→ **Extracted entries**

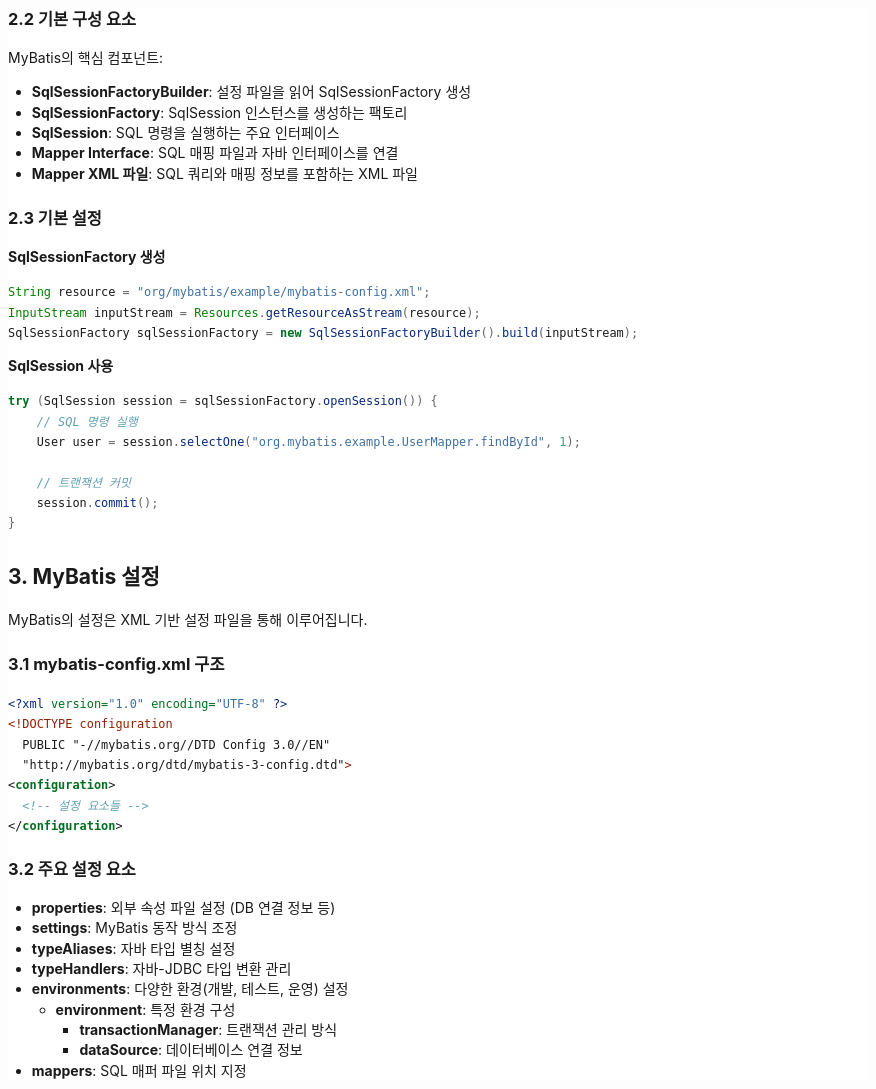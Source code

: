 ### 2.2 기본 구성 요소

MyBatis의 핵심 컴포넌트:

- **SqlSessionFactoryBuilder**: 설정 파일을 읽어 SqlSessionFactory 생성
- **SqlSessionFactory**: SqlSession 인스턴스를 생성하는 팩토리
- **SqlSession**: SQL 명령을 실행하는 주요 인터페이스
- **Mapper Interface**: SQL 매핑 파일과 자바 인터페이스를 연결
- **Mapper XML 파일**: SQL 쿼리와 매핑 정보를 포함하는 XML 파일

### 2.3 기본 설정

**SqlSessionFactory 생성**

```java
String resource = "org/mybatis/example/mybatis-config.xml";
InputStream inputStream = Resources.getResourceAsStream(resource);
SqlSessionFactory sqlSessionFactory = new SqlSessionFactoryBuilder().build(inputStream);
```

**SqlSession 사용**

```java
try (SqlSession session = sqlSessionFactory.openSession()) {
    // SQL 명령 실행
    User user = session.selectOne("org.mybatis.example.UserMapper.findById", 1);
    
    // 트랜잭션 커밋
    session.commit();
}
```

## 3. MyBatis 설정

MyBatis의 설정은 XML 기반 설정 파일을 통해 이루어집니다.

### 3.1 mybatis-config.xml 구조

```xml
<?xml version="1.0" encoding="UTF-8" ?>
<!DOCTYPE configuration
  PUBLIC "-//mybatis.org//DTD Config 3.0//EN"
  "http://mybatis.org/dtd/mybatis-3-config.dtd">
<configuration>
  <!-- 설정 요소들 -->
</configuration>
```

### 3.2 주요 설정 요소

- **properties**: 외부 속성 파일 설정 (DB 연결 정보 등)
- **settings**: MyBatis 동작 방식 조정
- **typeAliases**: 자바 타입 별칭 설정
- **typeHandlers**: 자바-JDBC 타입 변환 관리
- **environments**: 다양한 환경(개발, 테스트, 운영) 설정
	- **environment**: 특정 환경 구성
		- **transactionManager**: 트랜잭션 관리 방식
		- **dataSource**: 데이터베이스 연결 정보
- **mappers**: SQL 매퍼 파일 위치 지정
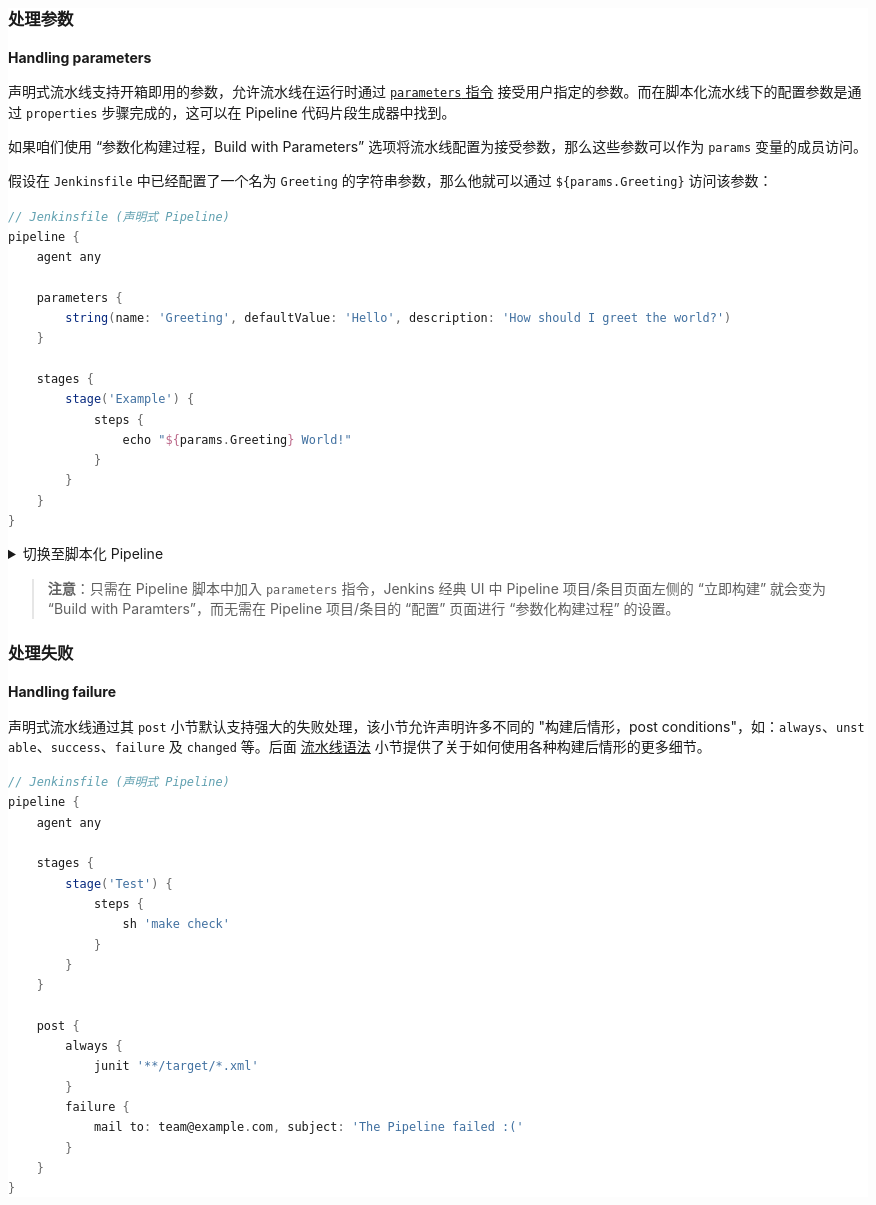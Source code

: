 ### 处理参数

**Handling parameters**

声明式流水线支持开箱即用的参数，允许流水线在运行时通过 [`parameters` 指令](./syntax.md#parameters) 接受用户指定的参数。而在脚本化流水线下的配置参数是通过 `properties` 步骤完成的，这可以在 Pipeline 代码片段生成器中找到。

如果咱们使用 “参数化构建过程，Build with Parameters” 选项将流水线配置为接受参数，那么这些参数可以作为 `params` 变量的成员访问。

假设在 `Jenkinsfile` 中已经配置了一个名为 `Greeting` 的字符串参数，那么他就可以通过 `${params.Greeting}` 访问该参数：


```groovy
// Jenkinsfile (声明式 Pipeline)
pipeline {
    agent any

    parameters {
        string(name: 'Greeting', defaultValue: 'Hello', description: 'How should I greet the world?')
    }

    stages {
        stage('Example') {
            steps {
                echo "${params.Greeting} World!"
            }
        }
    }
}
```

<details><summary>切换至脚本化 Pipeline</summary></details>

> **注意**：只需在 Pipeline 脚本中加入 `parameters` 指令，Jenkins 经典 UI 中 Pipeline 项目/条目页面左侧的 “立即构建” 就会变为 “Build with Paramters”，而无需在 Pipeline 项目/条目的 “配置” 页面进行 “参数化构建过程” 的设置。

### 处理失败

**Handling failure**

声明式流水线通过其 `post` 小节默认支持强大的失败处理，该小节允许声明许多不同的 "构建后情形，post conditions"，如：`always`、`unstable`、`success`、`failure` 及 `changed` 等。后面 [流水线语法](./syntax.md) 小节提供了关于如何使用各种构建后情形的更多细节。


```groovy
// Jenkinsfile (声明式 Pipeline)
pipeline {
    agent any

    stages {
        stage('Test') {
            steps {
                sh 'make check'
            }
        }
    }

    post {
        always {
            junit '**/target/*.xml'
        }
        failure {
            mail to: team@example.com, subject: 'The Pipeline failed :('
        }
    }
}
```
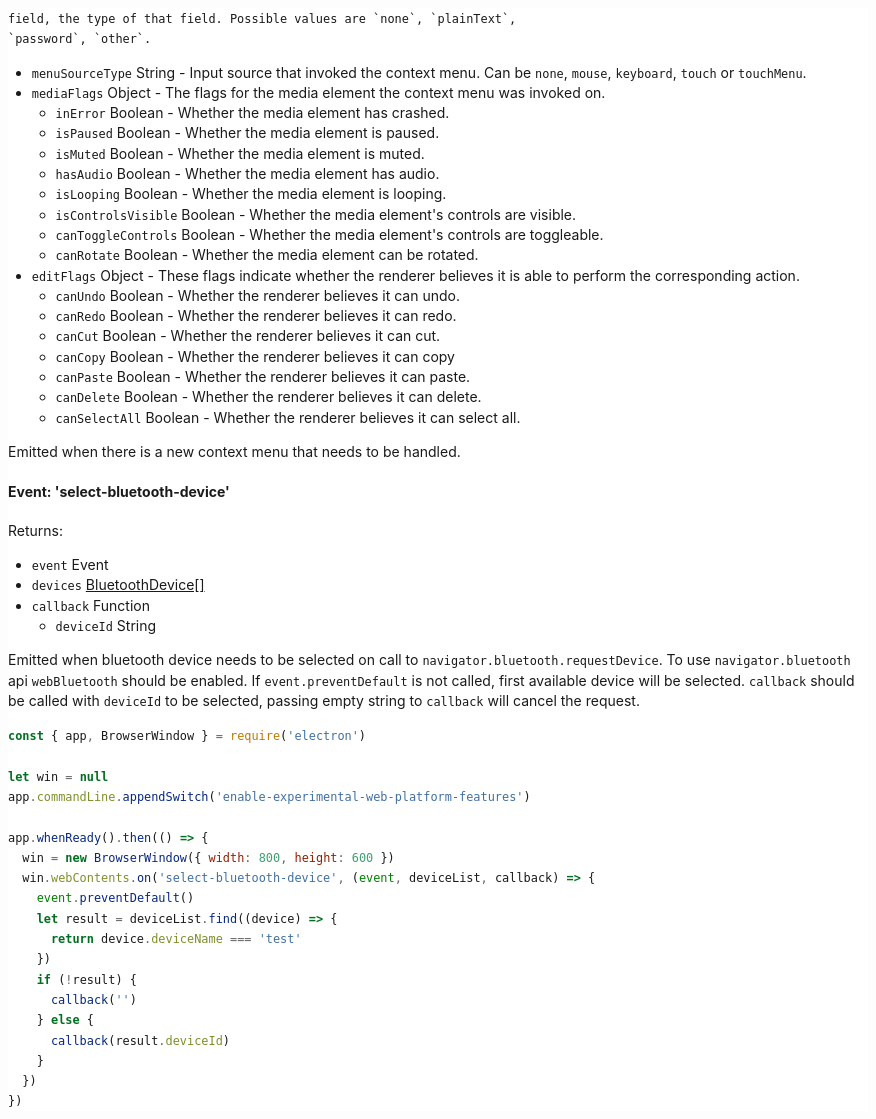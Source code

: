     field, the type of that field. Possible values are `none`, `plainText`,
    `password`, `other`.
  * `menuSourceType` String - Input source that invoked the context menu.
    Can be `none`, `mouse`, `keyboard`, `touch` or `touchMenu`.
  * `mediaFlags` Object - The flags for the media element the context menu was
    invoked on.
    * `inError` Boolean - Whether the media element has crashed.
    * `isPaused` Boolean - Whether the media element is paused.
    * `isMuted` Boolean - Whether the media element is muted.
    * `hasAudio` Boolean - Whether the media element has audio.
    * `isLooping` Boolean - Whether the media element is looping.
    * `isControlsVisible` Boolean - Whether the media element's controls are
      visible.
    * `canToggleControls` Boolean - Whether the media element's controls are
      toggleable.
    * `canRotate` Boolean - Whether the media element can be rotated.
  * `editFlags` Object - These flags indicate whether the renderer believes it
    is able to perform the corresponding action.
    * `canUndo` Boolean - Whether the renderer believes it can undo.
    * `canRedo` Boolean - Whether the renderer believes it can redo.
    * `canCut` Boolean - Whether the renderer believes it can cut.
    * `canCopy` Boolean - Whether the renderer believes it can copy
    * `canPaste` Boolean - Whether the renderer believes it can paste.
    * `canDelete` Boolean - Whether the renderer believes it can delete.
    * `canSelectAll` Boolean - Whether the renderer believes it can select all.

Emitted when there is a new context menu that needs to be handled.

#### Event: 'select-bluetooth-device'

Returns:

* `event` Event
* `devices` [BluetoothDevice[]](structures/bluetooth-device.md)
* `callback` Function
  * `deviceId` String

Emitted when bluetooth device needs to be selected on call to
`navigator.bluetooth.requestDevice`. To use `navigator.bluetooth` api
`webBluetooth` should be enabled. If `event.preventDefault` is not called,
first available device will be selected. `callback` should be called with
`deviceId` to be selected, passing empty string to `callback` will
cancel the request.

```javascript
const { app, BrowserWindow } = require('electron')

let win = null
app.commandLine.appendSwitch('enable-experimental-web-platform-features')

app.whenReady().then(() => {
  win = new BrowserWindow({ width: 800, height: 600 })
  win.webContents.on('select-bluetooth-device', (event, deviceList, callback) => {
    event.preventDefault()
    let result = deviceList.find((device) => {
      return device.deviceName === 'test'
    })
    if (!result) {
      callback('')
    } else {
      callback(result.deviceId)
    }
  })
})
```


[keyboardevent]: https://developer.mozilla.org/en-US/docs/Web/API/KeyboardEvent
[event-emitter]: https://nodejs.org/api/events.html#events_class_eventemitter
[SCA]: https://developer.mozilla.org/en-US/docs/Web/API/Web_Workers_API/Structured_clone_algorithm
[`postMessage`]: https://developer.mozilla.org/en-US/docs/Web/API/Window/postMessage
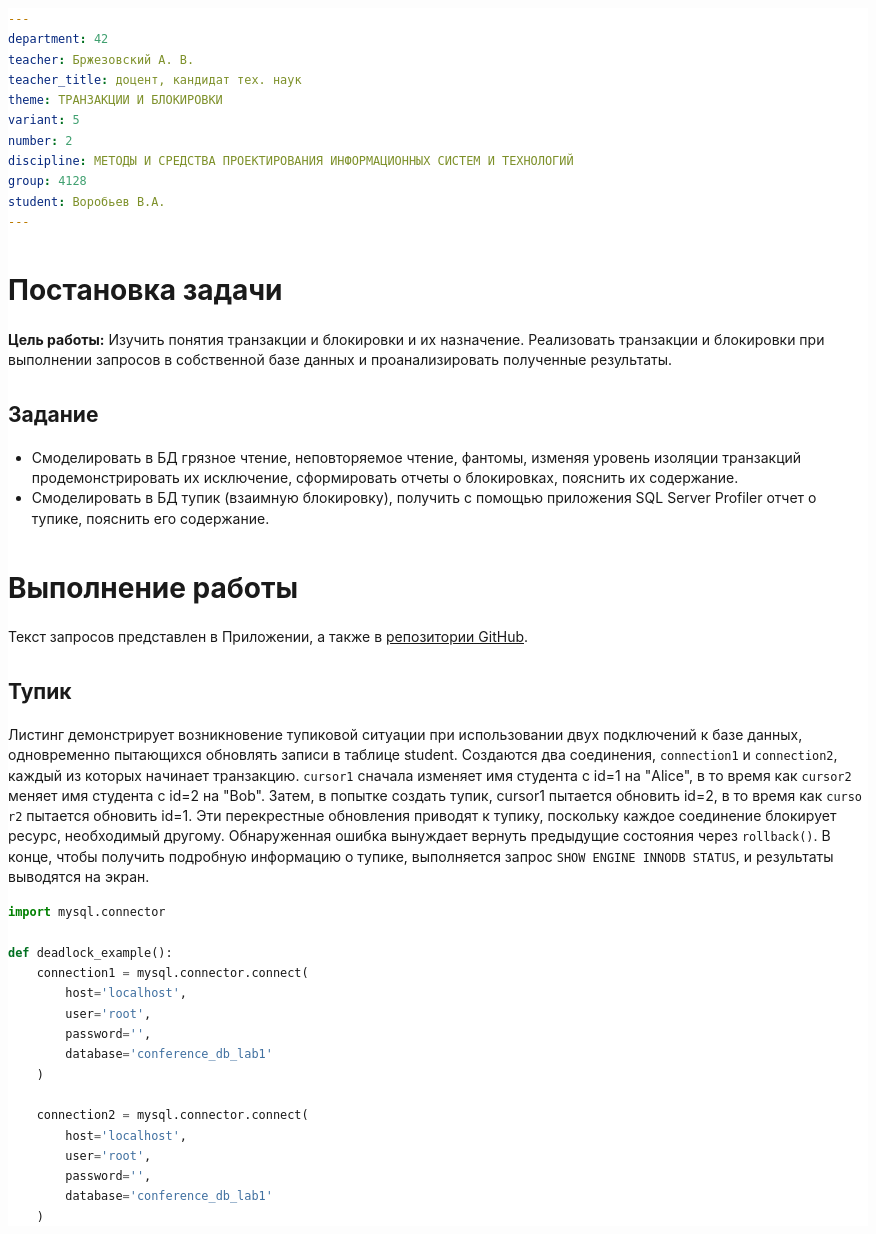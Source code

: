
 ```yaml
---
department: 42
teacher: Бржезовский А. В.
teacher_title: доцент, кандидат тех. наук
theme: ТРАНЗАКЦИИ И БЛОКИРОВКИ
variant: 5
number: 2
discipline: МЕТОДЫ И СРЕДСТВА ПРОЕКТИРОВАНИЯ ИНФОРМАЦИОННЫХ СИСТЕМ И ТЕХНОЛОГИЙ
group: 4128
student: Воробьев В.A.
---
```


# Постановка задачи

**Цель работы:** Изучить понятия транзакции и блокировки и их назначение. Реализовать транзакции и блокировки при выполнении запросов в собственной базе данных и проанализировать полученные результаты.

## Задание

- Смоделировать в БД грязное чтение, неповторяемое чтение, фантомы, изменяя уровень изоляции транзакций продемонстрировать их исключение, сформировать отчеты о блокировках, пояснить их содержание.
- Смоделировать в БД тупик (взаимную блокировку), получить с помощью приложения SQL Server Profiler отчет о тупике, пояснить его содержание.

# Выполнение работы

Текст запросов представлен в Приложении, а также в [репозитории GitHub](https://github.com/vladcto/suai-labs/tree/a86b410d6c9e3836fd995d29d47279f17f225253/6_semester/%D0%9C%D0%A1%D0%9F%D0%98%D0%A1%D0%A2/10).

## Тупик

Листинг демонстрирует возникновение тупиковой ситуации при использовании двух подключений к базе данных, одновременно пытающихся обновлять записи в таблице student. Создаются два соединения, `connection1` и `connection2`, каждый из которых начинает транзакцию. `cursor1` сначала изменяет имя студента с id=1 на "Alice", в то время как `cursor2` меняет имя студента с id=2 на "Bob". Затем, в попытке создать тупик, cursor1 пытается обновить id=2, в то время как `cursor2` пытается обновить id=1. Эти перекрестные обновления приводят к тупику, поскольку каждое соединение блокирует ресурс, необходимый другому. Обнаруженная ошибка вынуждает вернуть предыдущие состояния через `rollback()`. В конце, чтобы получить подробную информацию о тупике, выполняется запрос `SHOW ENGINE INNODB STATUS`, и результаты выводятся на экран.

```py
import mysql.connector

def deadlock_example():
    connection1 = mysql.connector.connect(
        host='localhost',
        user='root',
        password='',
        database='conference_db_lab1'
    )

    connection2 = mysql.connector.connect(
        host='localhost',
        user='root',
        password='',
        database='conference_db_lab1'
    )
```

→ **Exercise requirements**
Search the data for the string "базе". List each line that has it.

→ **Answer for the task**
**Цель работы:** Изучить понятия транзакции и блокировки и их назначение. Реализовать транзакции и блокировки при выполнении запросов в собственной базе данных и проанализировать полученные результаты.
Листинг демонстрирует возникновение тупиковой ситуации при использовании двух подключений к базе данных, одновременно пытающихся обновлять записи в таблице student. Создаются два соединения, `connection1` и `connection2`, каждый из которых начинает транзакцию. `cursor1` сначала изменяет имя студента с id=1 на "Alice", в то время как `cursor2` меняет имя студента с id=2 на "Bob". Затем, в попытке создать тупик, cursor1 пытается обновить id=2, в то время как `cursor2` пытается обновить id=1. Эти перекрестные обновления приводят к тупику, поскольку каждое соединение блокирует ресурс, необходимый другому. Обнаруженная ошибка вынуждает вернуть предыдущие состояния через `rollback()`. В конце, чтобы получить подробную информацию о тупике, выполняется запрос `SHOW ENGINE INNODB STATUS`, и результаты выводятся на экран.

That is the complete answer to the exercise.